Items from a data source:
_ _ _ _ _
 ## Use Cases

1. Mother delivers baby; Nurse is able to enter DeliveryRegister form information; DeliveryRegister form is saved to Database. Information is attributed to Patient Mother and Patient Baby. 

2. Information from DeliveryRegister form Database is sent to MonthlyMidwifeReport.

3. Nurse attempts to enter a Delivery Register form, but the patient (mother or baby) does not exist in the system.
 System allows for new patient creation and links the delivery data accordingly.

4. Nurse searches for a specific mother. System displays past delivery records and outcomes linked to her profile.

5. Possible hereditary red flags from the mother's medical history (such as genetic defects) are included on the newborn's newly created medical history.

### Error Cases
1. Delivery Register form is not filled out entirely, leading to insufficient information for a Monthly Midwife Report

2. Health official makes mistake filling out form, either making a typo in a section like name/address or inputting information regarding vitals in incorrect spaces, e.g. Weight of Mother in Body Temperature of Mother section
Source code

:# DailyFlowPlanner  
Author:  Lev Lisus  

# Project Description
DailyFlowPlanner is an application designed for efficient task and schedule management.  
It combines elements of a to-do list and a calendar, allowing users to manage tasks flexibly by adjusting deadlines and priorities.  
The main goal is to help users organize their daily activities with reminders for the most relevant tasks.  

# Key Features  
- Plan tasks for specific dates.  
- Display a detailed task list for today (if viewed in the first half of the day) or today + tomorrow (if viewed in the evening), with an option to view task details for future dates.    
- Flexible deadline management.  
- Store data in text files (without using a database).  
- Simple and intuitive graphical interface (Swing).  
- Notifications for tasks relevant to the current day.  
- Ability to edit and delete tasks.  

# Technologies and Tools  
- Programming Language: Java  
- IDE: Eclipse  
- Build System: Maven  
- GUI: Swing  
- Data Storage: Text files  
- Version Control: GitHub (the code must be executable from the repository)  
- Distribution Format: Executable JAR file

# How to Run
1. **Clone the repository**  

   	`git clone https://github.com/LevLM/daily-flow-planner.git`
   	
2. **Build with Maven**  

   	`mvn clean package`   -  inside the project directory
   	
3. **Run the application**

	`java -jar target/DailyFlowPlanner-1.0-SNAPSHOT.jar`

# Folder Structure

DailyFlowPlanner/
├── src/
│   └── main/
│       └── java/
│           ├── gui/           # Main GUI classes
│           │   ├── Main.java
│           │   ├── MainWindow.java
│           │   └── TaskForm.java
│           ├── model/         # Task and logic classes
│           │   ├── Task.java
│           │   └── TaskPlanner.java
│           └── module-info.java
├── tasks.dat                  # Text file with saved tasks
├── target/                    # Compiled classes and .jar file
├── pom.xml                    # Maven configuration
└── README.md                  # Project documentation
_ _ _ _ _
**ASSIGNMENT**
Could you type out every entry again exactly as it stands?

**EXERCISE RESPONSE**
 ## Use Cases

1. Mother delivers baby; Nurse is able to enter DeliveryRegister form information; DeliveryRegister form is saved to Database. Information is attributed to Patient Mother and Patient Baby. 

2. Information from DeliveryRegister form Database is sent to MonthlyMidwifeReport.

3. Nurse attempts to enter a Delivery Register form, but the patient (mother or baby) does not exist in the system.
 System allows for new patient creation and links the delivery data accordingly.

4. Nurse searches for a specific mother. System displays past delivery records and outcomes linked to her profile.

5. Possible hereditary red flags from the mother's medical history (such as genetic defects) are included on the newborn's newly created medical history.

### Error Cases
1. Delivery Register form is not filled out entirely, leading to insufficient information for a Monthly Midwife Report

2. Health official makes mistake filling out form, either making a typo in a section like name/address or inputting information regarding vitals in incorrect spaces, e.g. Weight of Mother in Body Temperature of Mother section
Source code

:# DailyFlowPlanner  
Author:  Lev Lisus  

# Project Description
DailyFlowPlanner is an application designed for efficient task and schedule management.  
It combines elements of a to-do list and a calendar, allowing users to manage tasks flexibly by adjusting deadlines and priorities.  
The main goal is to help users organize their daily activities with reminders for the most relevant tasks.  

# Key Features  
- Plan tasks for specific dates.  
- Display a detailed task list for today (if viewed in the first half of the day) or today + tomorrow (if viewed in the evening), with an option to view task details for future dates.    
- Flexible deadline management.  
- Store data in text files (without using a database).  
- Simple and intuitive graphical interface (Swing).  
- Notifications for tasks relevant to the current day.  
- Ability to edit and delete tasks.  

# Technologies and Tools  
- Programming Language: Java  
- IDE: Eclipse  
- Build System: Maven  
- GUI: Swing  
- Data Storage: Text files  
- Version Control: GitHub (the code must be executable from the repository)  
- Distribution Format: Executable JAR file

# How to Run
1. **Clone the repository**  

   	`git clone https://github.com/LevLM/daily-flow-planner.git`
   	
2. **Build with Maven**  

   	`mvn clean package`   -  inside the project directory
   	
3. **Run the application**

	`java -jar target/DailyFlowPlanner-1.0-SNAPSHOT.jar`

# Folder Structure

DailyFlowPlanner/
├── src/
│   └── main/
│       └── java/
│           ├── gui/           # Main GUI classes
│           │   ├── Main.java
│           │   ├── MainWindow.java
│           │   └── TaskForm.java
│           ├── model/         # Task and logic classes
│           │   ├── Task.java
│           │   └── TaskPlanner.java
│           └── module-info.java
├── tasks.dat                  # Text file with saved tasks
├── target/                    # Compiled classes and .jar file
├── pom.xml                    # Maven configuration
└── README.md                  # Project documentation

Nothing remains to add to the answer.